Figure 4. Unsupervised hierarchical cluster analysis with heat map showing the abundance pattern of selected biomarkers of early stage ovarian cancer patients versus normal subjects.

DETAIL DESCRIPTION OF THE INVENTION

Ovarian cancer markers and panels

In some aspects of the invention, ovarian cancer biomarkers are provided. By a

"biomarker" or "marker" it is meant a molecular entity whose representation in a sample is associated with a disease phenotype. By "ovarian cancer" it is meant any cancerous growth arising from the ovary, for example, a surface epithelial-stromal tumor (adenocarcinoma, including, e.g., papillary serous cystadenocarcinoma, endometrioid tumor, serous cystadenocarcinoma, papillary, mucinous cystadenocarcinoma, clear-cell ovarian tumor, Mucinous adenocarcinoma, cystadenocarcinoma, and others), a carcinoma (e.g. , sex cord- stromal tumors, other carcinomas), a germ cell tumor (e.g. teratoma, Dysgerminoma, and others), Mullerian tumor, epidermoid tumor (squamous ceil carcinomas), Brenner tumor, and the like, as known in the art or as described herein. Thus, by an ovarian cancer "biomarker" or "ovarian cancer marker" it is meant a molecular entity whose representation in a sample is associated with an ovarian cancer phenotype, e.g., the presence of ovarian cancer, the stage of ovarian cancer, a prognosis associated with the ovarian cancer, the predictability of the ovarian cancer being responsive to a therapy, etc. In other words, the marker may be said to be differentially represented in a sample having an ovarian cancer phenotype.

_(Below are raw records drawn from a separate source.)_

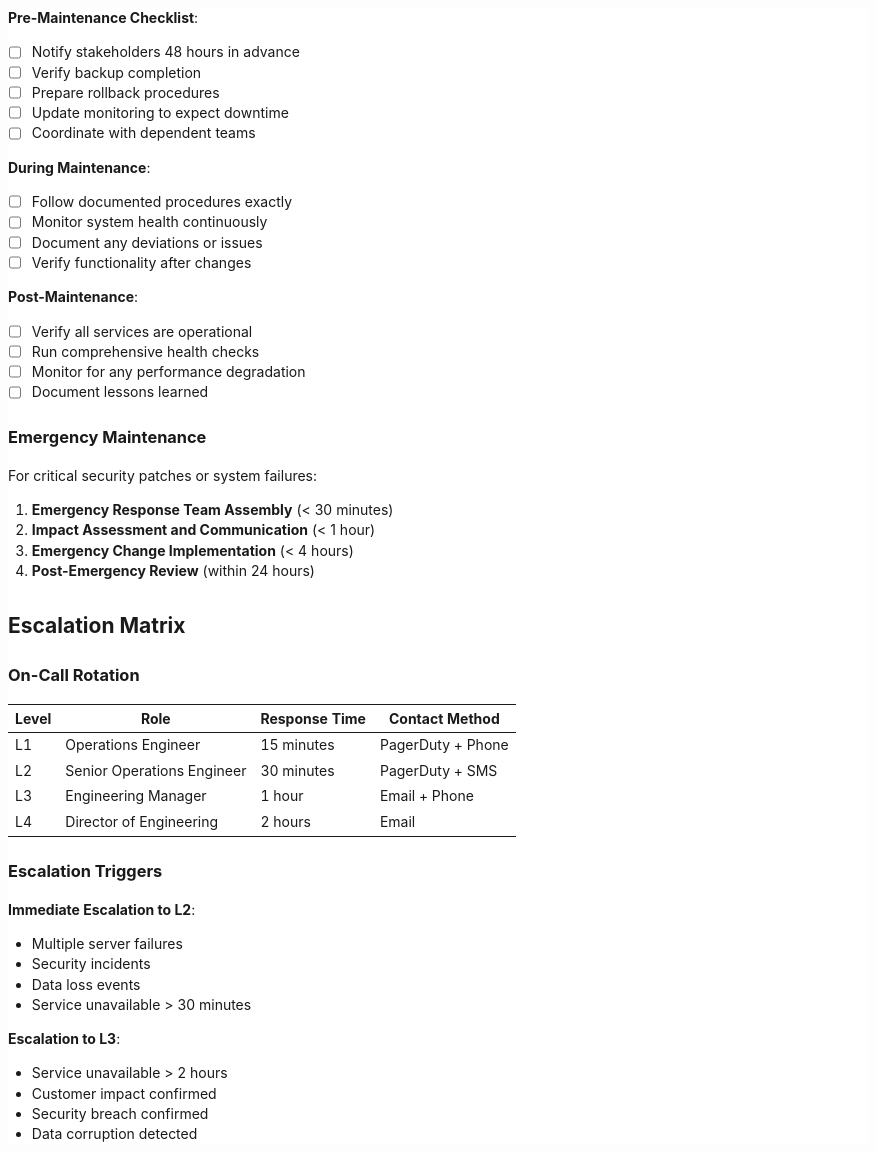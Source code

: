 **Pre-Maintenance Checklist**:
- [ ] Notify stakeholders 48 hours in advance
- [ ] Verify backup completion
- [ ] Prepare rollback procedures
- [ ] Update monitoring to expect downtime
- [ ] Coordinate with dependent teams

**During Maintenance**:
- [ ] Follow documented procedures exactly
- [ ] Monitor system health continuously
- [ ] Document any deviations or issues
- [ ] Verify functionality after changes

**Post-Maintenance**:
- [ ] Verify all services are operational
- [ ] Run comprehensive health checks
- [ ] Monitor for any performance degradation
- [ ] Document lessons learned

### Emergency Maintenance

For critical security patches or system failures:

1. **Emergency Response Team Assembly** (< 30 minutes)
2. **Impact Assessment and Communication** (< 1 hour)
3. **Emergency Change Implementation** (< 4 hours)
4. **Post-Emergency Review** (within 24 hours)

## Escalation Matrix

### On-Call Rotation

| Level | Role | Response Time | Contact Method |
|-------|------|---------------|----------------|
| L1 | Operations Engineer | 15 minutes | PagerDuty + Phone |
| L2 | Senior Operations Engineer | 30 minutes | PagerDuty + SMS |
| L3 | Engineering Manager | 1 hour | Email + Phone |
| L4 | Director of Engineering | 2 hours | Email |

### Escalation Triggers

**Immediate Escalation to L2**:
- Multiple server failures
- Security incidents
- Data loss events
- Service unavailable > 30 minutes

**Escalation to L3**:
- Service unavailable > 2 hours
- Customer impact confirmed
- Security breach confirmed
- Data corruption detected
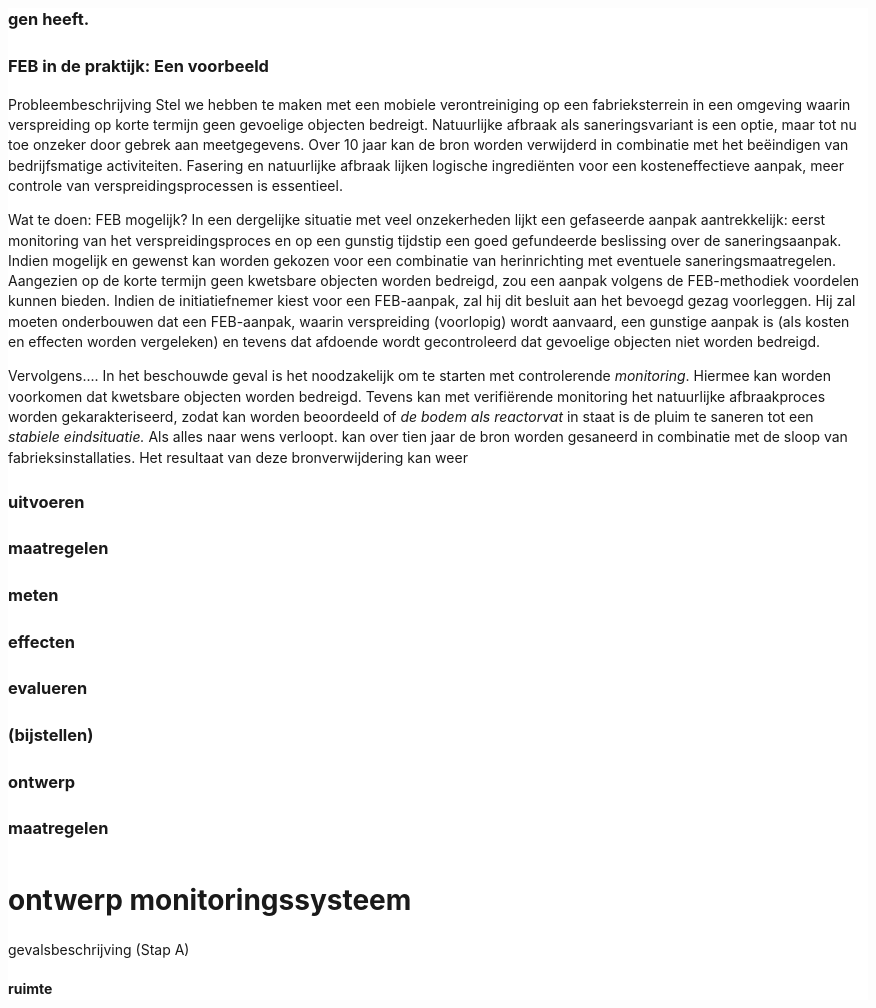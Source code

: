 ### gen heeft. 

### FEB in de praktijk: Een voorbeeld 

Probleembeschrijving Stel we hebben te maken met een mobiele verontreiniging op een fabrieksterrein in een omgeving waarin verspreiding op korte termijn geen gevoelige objecten bedreigt. Natuurlijke afbraak als saneringsvariant is een optie, maar tot nu toe onzeker door gebrek aan meetgegevens. Over 10 jaar kan de bron worden verwijderd in combinatie met het beëindigen van bedrijfsmatige activiteiten. Fasering en natuurlijke afbraak lijken logische ingrediënten voor een kosteneffectieve aanpak, meer controle van verspreidingsprocessen is essentieel. 

Wat te doen: FEB mogelijk? In een dergelijke situatie met veel onzekerheden lijkt een gefaseerde aanpak aantrekkelijk: eerst monitoring van het verspreidingsproces en op een gunstig tijdstip een goed gefundeerde beslissing over de saneringsaanpak. Indien mogelijk en gewenst kan worden gekozen voor een combinatie van herinrichting met eventuele saneringsmaatregelen. Aangezien op de korte termijn geen kwetsbare objecten worden bedreigd, zou een aanpak volgens de FEB-methodiek voordelen kunnen bieden. Indien de initiatiefnemer kiest voor een FEB-aanpak, zal hij dit besluit aan het bevoegd gezag voorleggen. Hij zal moeten onderbouwen dat een FEB-aanpak, waarin verspreiding (voorlopig) wordt aanvaard, een gunstige aanpak is (als kosten en effecten worden vergeleken) en tevens dat afdoende wordt gecontroleerd dat gevoelige objecten niet worden bedreigd. 

Vervolgens.... In het beschouwde geval is het noodzakelijk om te starten met controlerende _monitoring_. Hiermee kan worden voorkomen dat kwetsbare objecten worden bedreigd. Tevens kan met verifiërende monitoring het natuurlijke afbraakproces worden gekarakteriseerd, zodat kan worden beoordeeld of _de bodem als reactorvat_ in staat is de pluim te saneren tot een _stabiele eindsituatie._ Als alles naar wens verloopt. kan over tien jaar de bron worden gesaneerd in combinatie met de sloop van fabrieksinstallaties. Het resultaat van deze bronverwijdering kan weer 

### uitvoeren 

### maatregelen 

### meten 

### effecten 

### evalueren 

### (bijstellen) 

### ontwerp 

### maatregelen 


# ontwerp monitoringssysteem 

 gevalsbeschrijving (Stap A) 

#### ruimte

Ovarian cancer biomarkers include proteins that are differentially represented in an ovarian cancer phenotype and their corresponding genetic sequences, i.e., mRNA, DNA, etc. By a "gene" or "recombinant gene" it is meant a nucleic acid comprising an open reading frame that encodes for the protein. The boundaries of a coding sequence are determined by a start codon at the 5' (amino) terminus and a translation stop codon at the 3' (carboxy) terminus. A transcription termination sequence may be located 3' to the coding sequence. In addition, a gene may optionally include its natural promoter (i.e., the promoter with which the exons and introns of the gene are operably linked in a non-recombinant cell , i.e., a naturally occurring cell), and associated regulatory sequences, and may or may not have sequences upstream of the AUG start site, and may or may not include untranslated leader sequences, signal sequences, downstream untranslated sequences, transcriptional start and stop sequences, poiyadenylation signals, translational start and stop sequences, ribosome binding sites, and the like. The term "gene product" or "expression product" are used herein to refer to the RNA transcription products (transcripts) of the gene, including mRNA; and the polypeptide translation products of such RNA transcripts, i.e. the amino acid product encoded by a gene. A gene product can be, for example, an RNA transcript of the gene, e.g. an unspliced RNA, an mRNA, a splice variant mRNA, a microRNA, a fragmented RNA, etc.; or an amino acid product encoded by the gene, including, for example, full length polypeptide, splice variants of the full length polypeptide, post-translationally modified polypeptide, and fragments of the gene product, e.g. peptides, etc. In some instances, an elevated level of marker or marker activity may be associated with the ovarian cancer phenotype. In other instances, a reduced level of marker or marker activity may be associated with the ovarian cancer phenotype.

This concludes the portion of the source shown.